Previous research has indicated that children born with EA, who need to wait for reconstructive surgery, can be cared for at home with assistance from home care [16]. The results of this study suggest that this is possible without home care assistance, and in addition, the results of this study indicate that the parents experience it as safe and strengthening for the child and family to be at home while waiting for reconstructive surgery and that sham feeding at home also is something that contributes to this experience.

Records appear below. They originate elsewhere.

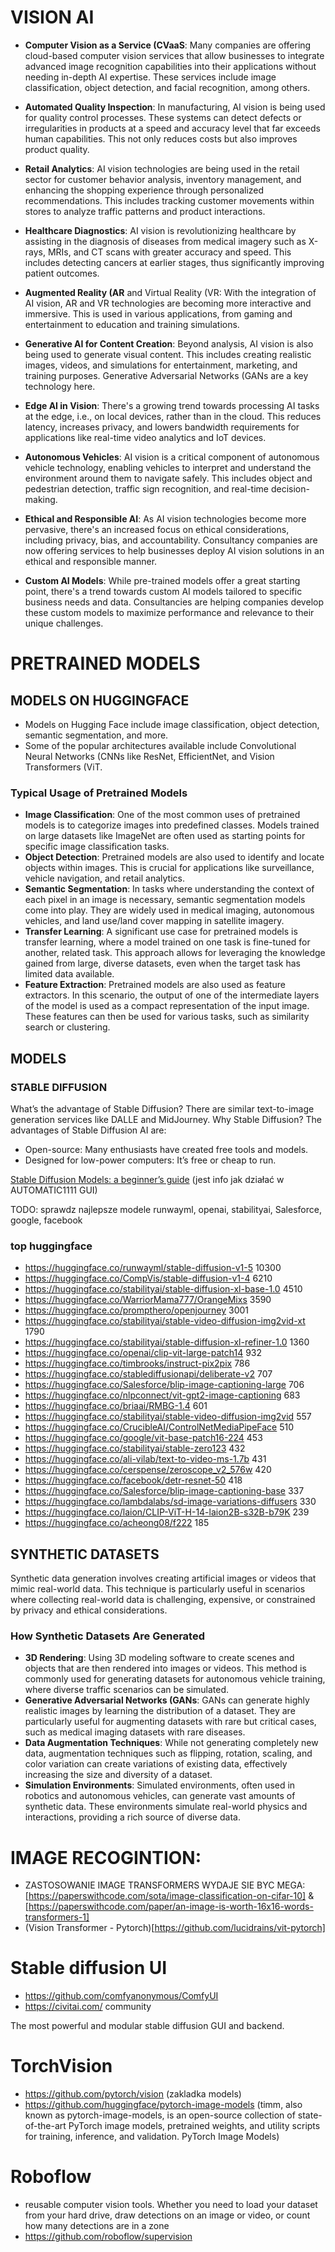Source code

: # VISION AI

- **Computer Vision as a Service (CVaaS**: Many companies are offering cloud-based computer vision services that allow businesses to integrate advanced image recognition capabilities into their applications without needing in-depth AI expertise. These services include image classification, object detection, and facial recognition, among others.

- **Automated Quality Inspection**: In manufacturing, AI vision is being used for quality control processes. These systems can detect defects or irregularities in products at a speed and accuracy level that far exceeds human capabilities. This not only reduces costs but also improves product quality.

- **Retail Analytics**: AI vision technologies are being used in the retail sector for customer behavior analysis, inventory management, and enhancing the shopping experience through personalized recommendations. This includes tracking customer movements within stores to analyze traffic patterns and product interactions.

- **Healthcare Diagnostics**: AI vision is revolutionizing healthcare by assisting in the diagnosis of diseases from medical imagery such as X-rays, MRIs, and CT scans with greater accuracy and speed. This includes detecting cancers at earlier stages, thus significantly improving patient outcomes.

- **Augmented Reality (AR** and Virtual Reality (VR: With the integration of AI vision, AR and VR technologies are becoming more interactive and immersive. This is used in various applications, from gaming and entertainment to education and training simulations.

- **Generative AI for Content Creation**: Beyond analysis, AI vision is also being used to generate visual content. This includes creating realistic images, videos, and simulations for entertainment, marketing, and training purposes. Generative Adversarial Networks (GANs are a key technology here.

- **Edge AI in Vision**: There's a growing trend towards processing AI tasks at the edge, i.e., on local devices, rather than in the cloud. This reduces latency, increases privacy, and lowers bandwidth requirements for applications like real-time video analytics and IoT devices.

- **Autonomous Vehicles**: AI vision is a critical component of autonomous vehicle technology, enabling vehicles to interpret and understand the environment around them to navigate safely. This includes object and pedestrian detection, traffic sign recognition, and real-time decision-making.

- **Ethical and Responsible AI**: As AI vision technologies become more pervasive, there's an increased focus on ethical considerations, including privacy, bias, and accountability. Consultancy companies are now offering services to help businesses deploy AI vision solutions in an ethical and responsible manner.

- **Custom AI Models**: While pre-trained models offer a great starting point, there's a trend towards custom AI models tailored to specific business needs and data. Consultancies are helping companies develop these custom models to maximize performance and relevance to their unique challenges.





# PRETRAINED MODELS

## MODELS ON HUGGINGFACE
- Models on Hugging Face include image classification, object detection, semantic segmentation, and more. 
- Some of the popular architectures available include Convolutional Neural Networks (CNNs like ResNet, EfficientNet, and Vision Transformers (ViT.

### Typical Usage of Pretrained Models
- **Image Classification**: One of the most common uses of pretrained models is to categorize images into predefined classes. Models trained on large datasets like ImageNet are often used as starting points for specific image classification tasks.
- **Object Detection**: Pretrained models are also used to identify and locate objects within images. This is crucial for applications like surveillance, vehicle navigation, and retail analytics.
- **Semantic Segmentation**: In tasks where understanding the context of each pixel in an image is necessary, semantic segmentation models come into play. They are widely used in medical imaging, autonomous vehicles, and land use/land cover mapping in satellite imagery.
- **Transfer Learning**: A significant use case for pretrained models is transfer learning, where a model trained on one task is fine-tuned for another, related task. This approach allows for leveraging the knowledge gained from large, diverse datasets, even when the target task has limited data available.
- **Feature Extraction**: Pretrained models are also used as feature extractors. In this scenario, the output of one of the intermediate layers of the model is used as a compact representation of the input image. These features can then be used for various tasks, such as similarity search or clustering.





## MODELS

### STABLE DIFFUSION
What’s the advantage of Stable Diffusion? There are similar text-to-image generation services like DALLE and MidJourney. Why Stable Diffusion? The advantages of Stable Diffusion AI are:
- Open-source: Many enthusiasts have created free tools and models.
- Designed for low-power computers: It’s free or cheap to run.


[Stable Diffusion Models: a beginner’s guide](https://stable-diffusion-art.com/models/) (jest info jak działać w AUTOMATIC1111 GUI)

TODO: sprawdz najlepsze modele runwayml, openai, stabilityai, Salesforce, google, facebook

### top huggingface
- https://huggingface.co/runwayml/stable-diffusion-v1-5  10300
- https://huggingface.co/CompVis/stable-diffusion-v1-4    6210
- https://huggingface.co/stabilityai/stable-diffusion-xl-base-1.0 4510
- https://huggingface.co/WarriorMama777/OrangeMixs    3590
- https://huggingface.co/prompthero/openjourney   3001
- https://huggingface.co/stabilityai/stable-video-diffusion-img2vid-xt 1790
- https://huggingface.co/stabilityai/stable-diffusion-xl-refiner-1.0  1360
- https://huggingface.co/openai/clip-vit-large-patch14    932
- https://huggingface.co/timbrooks/instruct-pix2pix   786
- https://huggingface.co/stablediffusionapi/deliberate-v2   707
- https://huggingface.co/Salesforce/blip-image-captioning-large   706
- https://huggingface.co/nlpconnect/vit-gpt2-image-captioning 683
- https://huggingface.co/briaai/RMBG-1.4  601
- https://huggingface.co/stabilityai/stable-video-diffusion-img2vid   557
- https://huggingface.co/CrucibleAI/ControlNetMediaPipeFace   510
- https://huggingface.co/google/vit-base-patch16-224  453
- https://huggingface.co/stabilityai/stable-zero123   432
- https://huggingface.co/ali-vilab/text-to-video-ms-1.7b  431
- https://huggingface.co/cerspense/zeroscope_v2_576w  420
- https://huggingface.co/facebook/detr-resnet-50  418
- https://huggingface.co/Salesforce/blip-image-captioning-base    337
- https://huggingface.co/lambdalabs/sd-image-variations-diffusers 330
- https://huggingface.co/laion/CLIP-ViT-H-14-laion2B-s32B-b79K    239
- https://huggingface.co/acheong08/f222 185







## SYNTHETIC DATASETS
Synthetic data generation involves creating artificial images or videos that mimic real-world data. This technique is particularly useful in scenarios where collecting real-world data is challenging, expensive, or constrained by privacy and ethical considerations.

### How Synthetic Datasets Are Generated
- **3D Rendering**: Using 3D modeling software to create scenes and objects that are then rendered into images or videos. This method is commonly used for generating datasets for autonomous vehicle training, where diverse traffic scenarios can be simulated.
- **Generative Adversarial Networks (GANs**: GANs can generate highly realistic images by learning the distribution of a dataset. They are particularly useful for augmenting datasets with rare but critical cases, such as medical imaging datasets with rare diseases.
- **Data Augmentation Techniques**: While not generating completely new data, augmentation techniques such as flipping, rotation, scaling, and color variation can create variations of existing data, effectively increasing the size and diversity of a dataset.
- **Simulation Environments**: Simulated environments, often used in robotics and autonomous vehicles, can generate vast amounts of synthetic data. These environments simulate real-world physics and interactions, providing a rich source of diverse data.





# IMAGE RECOGINTION:
- ZASTOSOWANIE IMAGE TRANSFORMERS WYDAJE SIE BYC MEGA: [https://paperswithcode.com/sota/image-classification-on-cifar-10] & [https://paperswithcode.com/paper/an-image-is-worth-16x16-words-transformers-1]
- (Vision Transformer - Pytorch)[https://github.com/lucidrains/vit-pytorch]


# Stable diffusion UI
- https://github.com/comfyanonymous/ComfyUI
- https://civitai.com/ community


The most powerful and modular stable diffusion GUI and backend.

# TorchVision
- https://github.com/pytorch/vision (zakladka models)
- https://github.com/huggingface/pytorch-image-models (timm, also known as pytorch-image-models, is an open-source collection of state-of-the-art PyTorch image models, pretrained weights, and utility scripts for training, inference, and validation. PyTorch Image Models)


# Roboflow 
- reusable computer vision tools. Whether you need to load your dataset from your hard drive, draw detections on an image or video, or count how many detections are in a zone
- https://github.com/roboflow/supervision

The parents talked about a sense of safety in one’s own home and a strong desire to live a normal life. All parents expressed that sham feeding their baby contributed to the feeling of closeness and normality. Previous research has shown that families often prefer care at home to hospital-based care [19,20,21]. Care at home can strengthen and normalize everyday family life [19, 22,23,24,25]. It has also been shown that families with a severely ill child strive to gain control over their lives by keeping the family together and maintaining normal family life [26]. However, long or repeated hospital stays are a threat to this [27]. In this study parents expressed a sense of connection with their child, and related that how they managed to sham feed in everyday life contributed to bonding and confidence in the mother–child team. Being at home also allowed siblings to be involved and sham feeding to be a part of everyday life. Being active as a parent in the care of the child in the hospital contributed to an increased feeling of security and confidence in one’s own parenting ability. Facilitating the opportunity for every parent to understand their child’s situation and be the primary caregiver can build trust and readiness for transferring full responsibility to the parents [28,29,30]. Both formal and informal education have been presented as successful when preparing parents for discharge, but it is important to consider each parent’s unique needs [31, 32]. Children should only be admitted to hospital when care cannot be provided in any other place, if the care they require cannot be equally well provided at home or on an outpatient basis [33].

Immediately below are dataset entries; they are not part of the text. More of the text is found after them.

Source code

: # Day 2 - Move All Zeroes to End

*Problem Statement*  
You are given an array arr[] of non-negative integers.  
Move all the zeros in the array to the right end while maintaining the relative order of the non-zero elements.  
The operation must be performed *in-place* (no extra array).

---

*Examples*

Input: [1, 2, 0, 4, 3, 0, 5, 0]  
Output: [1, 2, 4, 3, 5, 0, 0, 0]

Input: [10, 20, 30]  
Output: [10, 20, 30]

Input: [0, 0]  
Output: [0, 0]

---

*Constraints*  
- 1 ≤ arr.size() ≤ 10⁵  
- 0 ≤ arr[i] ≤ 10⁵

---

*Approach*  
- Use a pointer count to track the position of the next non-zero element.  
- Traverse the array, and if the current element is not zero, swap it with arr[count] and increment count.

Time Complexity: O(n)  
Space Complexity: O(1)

Although the preferred strategy of our protocol in Stockholm is to avoid dissection of the upper esophageal segment until the delayed primary anastomosis and use an esophageal tube to drain saliva from the upper pouch, we believe that similar approach to sham feed could be used in the case of an esophagostomy where the milk would be collected in the stoma bag and re-fed into the gastrostomy. This has been previously described by Kimura and co-workers [34].

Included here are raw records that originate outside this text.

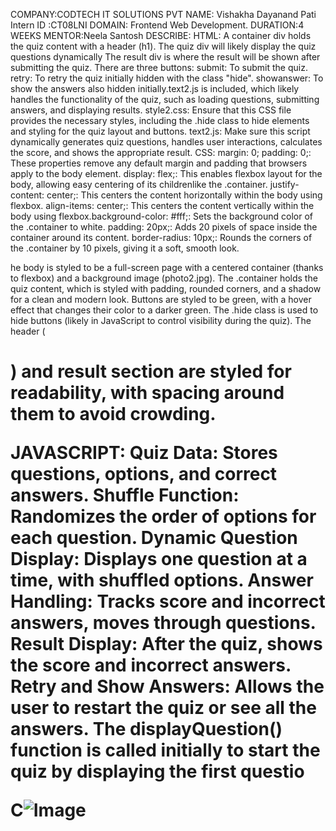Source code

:COMPANY:CODTECH IT SOLUTIONS PVT
NAME: Vishakha Dayanand Pati
 Intern ID :CT08LNI
 DOMAIN: Frontend Web Development.
 DURATION:4 WEEKS
 MENTOR:Neela Santosh
 DESCRIBE:
 HTML:
 A container div holds the quiz content with a header (h1).
The quiz div will likely display the quiz questions dynamically The result div is where the result will be shown after submitting the quiz.
There are three buttons:
submit: To submit the quiz.
retry: To retry the quiz initially hidden with the class "hide".
showanswer: To show the answers also hidden initially.text2.js is included, which likely handles the functionality of the quiz, such as loading questions, submitting answers, and displaying results.
style2.css: Ensure that this CSS file provides the necessary styles, including the .hide class to hide elements and styling for the quiz layout and buttons.
text2.js: Make sure this script dynamically generates quiz questions, handles user interactions, calculates the score, and shows the appropriate result.
CSS:
margin: 0; padding: 0;: These properties remove any default margin and padding that browsers apply to the body element.
display: flex;: This enables flexbox layout for the body, allowing easy centering of its childrenlike the .container.
justify-content: center;: This centers the content horizontally within the body using flexbox.
align-items: center;: This centers the content vertically within the body using flexbox.background-color: #fff;: Sets the background color of the .container to white.
padding: 20px;: Adds 20 pixels of space inside the container around its content.
border-radius: 10px;: Rounds the corners of the .container by 10 pixels, giving it a soft, smooth look.

he body is styled to be a full-screen page with a centered container (thanks to flexbox) and a background image (photo2.jpg).
The .container holds the quiz content, which is styled with padding, rounded corners, and a shadow for a clean and modern look.
Buttons are styled to be green, with a hover effect that changes their color to a darker green.
The .hide class is used to hide buttons (likely in JavaScript to control visibility during the quiz).
The header (<h1>) and result section are styled for readability, with spacing around them to avoid crowding.

JAVASCRIPT:
Quiz Data: Stores questions, options, and correct answers.
Shuffle Function: Randomizes the order of options for each question.
Dynamic Question Display: Displays one question at a time, with shuffled options.
Answer Handling: Tracks score and incorrect answers, moves through questions.
Result Display: After the quiz, shows the score and incorrect answers.
Retry and Show Answers: Allows the user to restart the quiz or see all the answers.
The displayQuestion() function is called initially to start the quiz by displaying the first questio


















C![Image](https://github.com/user-attachments/assets/0e6f0c1f-a96e-43c8-8376-317d591ce7bc)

This study does not provide any long-term data on feeding habits or difficulties for afflicted children later in life, but other studies have shown that children born with EA, LGEA in particular, are at risk for becoming dependent on partial or full enteral tube feeding, which in turn can cause severe strictures [35]. It has also been shown that digestive problems have a negative impact on health-related quality of life [36]. In our study parents expressed a belief that sham feeding had normalized the child’s eating behavior and that the child was eager to start eating after reconstructive surgery. This is only the results of a few family’s experiences, but it indicates that to sham feed your child at home before reconstructive surgery could help normalize eating behavior in children with EA. Further studies are needed to investigate long-term effects of early sham feeding.

Limitations

There are several limitations that need to be considered in this study. This study was conducted on a small group consisting of parents of six children. The result reflects their experiences and the transferability should be considered carefully. To our knowledge there are no other similar studies published that can either confirm or reject our result. One other aspect that needs to be highlighted is the criticism that emerged during the interviews, mainly regarding the health care system as a hindrance. These results are important and should be seen as areas of improvement for our unit.

Conclusion

The experience of sham feeding at home while waiting for reconstructive surgery has positive aspects, both for children born with esophageal atresia and their parents.